# WHAT THE EXERCISE ASKS
Omit the pictures from the entries below and retype everything else exactly.

# RECORDS FOR THIS EXERCISE
------------------------

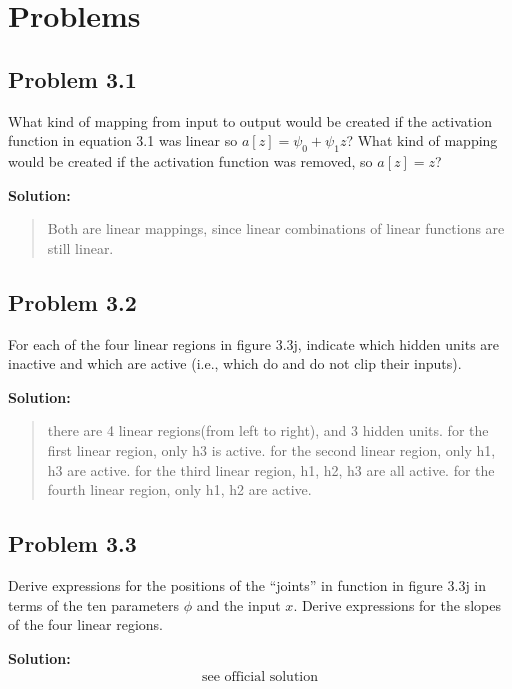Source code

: \documentclass{article}
\begin{document}
\section*{Problems}

    \subsection*{Problem 3.1}
    What kind of mapping from input to output would be created if the activation function in equation 3.1 was linear so $a[z] = \psi_0 + \psi_1z$? What kind of mapping would be created if the activation function was removed, so $a[z] = z$?

        \vspace{1cm}
        \textbf{Solution:}
        \begin{quote}
            Both are linear mappings, since linear combinations of linear functions are still linear.
        \end{quote}


    \subsection*{Problem 3.2}
    For each of the four linear regions in figure 3.3j, indicate which hidden units are inactive and which are active (i.e., which do and do not clip their inputs).

        \vspace{1cm}
        \textbf{Solution:}
        \begin{quote}
            there are 4 linear regions(from left to right), and 3 hidden units.
            for the first linear region, only h3 is active.
            for the second linear region, only h1, h3 are active.
            for the third linear region, h1, h2, h3 are all active.
            for the fourth linear region, only h1, h2 are active.
        \end{quote}

    \subsection*{Problem 3.3}
    Derive expressions for the positions of the “joints” in function in figure 3.3j in terms of the ten parameters $\phi$ and the input $x$. Derive expressions for the slopes of the four linear regions.

        \vspace{1cm}
        \textbf{Solution:}
        \begin{align*}
            \text{see official solution}
        \end{align*}
\end{document}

------------------------

# ANSWER SECTION
Source code

: \documentclass{article}
\begin{document}
\section*{Problems}

    \subsection*{Problem 3.1}
    What kind of mapping from input to output would be created if the activation function in equation 3.1 was linear so $a[z] = \psi_0 + \psi_1z$? What kind of mapping would be created if the activation function was removed, so $a[z] = z$?

        \vspace{1cm}
        \textbf{Solution:}
        \begin{quote}
            Both are linear mappings, since linear combinations of linear functions are still linear.
        \end{quote}


    \subsection*{Problem 3.2}
    For each of the four linear regions in figure 3.3j, indicate which hidden units are inactive and which are active (i.e., which do and do not clip their inputs).

        \vspace{1cm}
        \textbf{Solution:}
        \begin{quote}
            there are 4 linear regions(from left to right), and 3 hidden units.
            for the first linear region, only h3 is active.
            for the second linear region, only h1, h3 are active.
            for the third linear region, h1, h2, h3 are all active.
            for the fourth linear region, only h1, h2 are active.
        \end{quote}

    \subsection*{Problem 3.3}
    Derive expressions for the positions of the “joints” in function in figure 3.3j in terms of the ten parameters $\phi$ and the input $x$. Derive expressions for the slopes of the four linear regions.

        \vspace{1cm}
        \textbf{Solution:}
        \begin{align*}
            \text{see official solution}
        \end{align*}
\end{document}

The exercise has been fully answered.